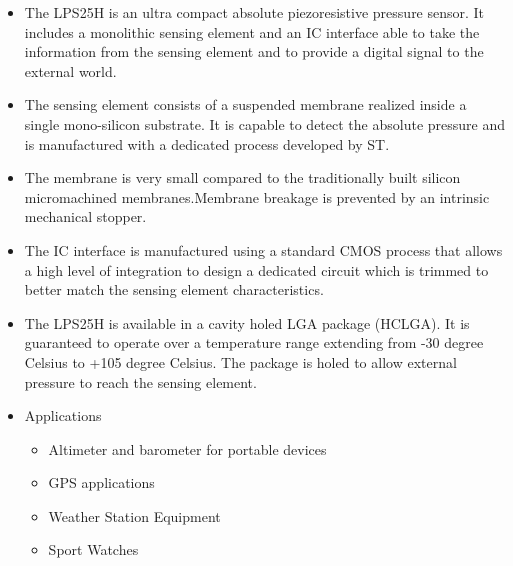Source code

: \documentclass[11pt,a4paper]{article}
\begin{document}
\begin{itemize}
\item The LPS25H is an ultra compact absolute piezoresistive pressure sensor. It includes a
monolithic sensing element and an IC interface
able to take the information from the sensing
element and to provide a digital signal to the
external world.

\item The sensing element consists of a suspended
membrane realized inside a single mono-silicon
substrate. It is capable to detect the absolute
pressure and is manufactured with a dedicated
process developed by ST.

\item The membrane is very small compared to the
traditionally built silicon micromachined
membranes.Membrane breakage is prevented
by an intrinsic mechanical stopper.

\item The IC interface is manufactured using a standard
CMOS process that allows a high level of
integration to design a dedicated circuit which is
trimmed to better match the sensing element
characteristics.

\item The LPS25H is available in a cavity holed LGA
package (HCLGA). It is guaranteed to operate
over a temperature range extending from -30 degree Celsius
to +105 degree Celsius. The package is holed to allow
external pressure to reach the sensing element.

\item Applications
\begin{itemize}
\item Altimeter and barometer for portable devices
\item GPS applications
\item Weather Station Equipment
\item Sport Watches
\end{itemize}


\newpage

\end{itemize}
\end{document}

☆ ☆ ☆ ☆ ☆ ☆ ☆

Assignment: Write down, word for word, the lines above from the one containing "process developed by ST." through the one containing "package (HCLGA). It is guaranteed to operate", both ends included.

Reply:
process developed by ST.

\item The membrane is very small compared to the
traditionally built silicon micromachined
membranes.Membrane breakage is prevented
by an intrinsic mechanical stopper.

\item The IC interface is manufactured using a standard
CMOS process that allows a high level of
integration to design a dedicated circuit which is
trimmed to better match the sensing element
characteristics.

\item The LPS25H is available in a cavity holed LGA
package (HCLGA). It is guaranteed to operate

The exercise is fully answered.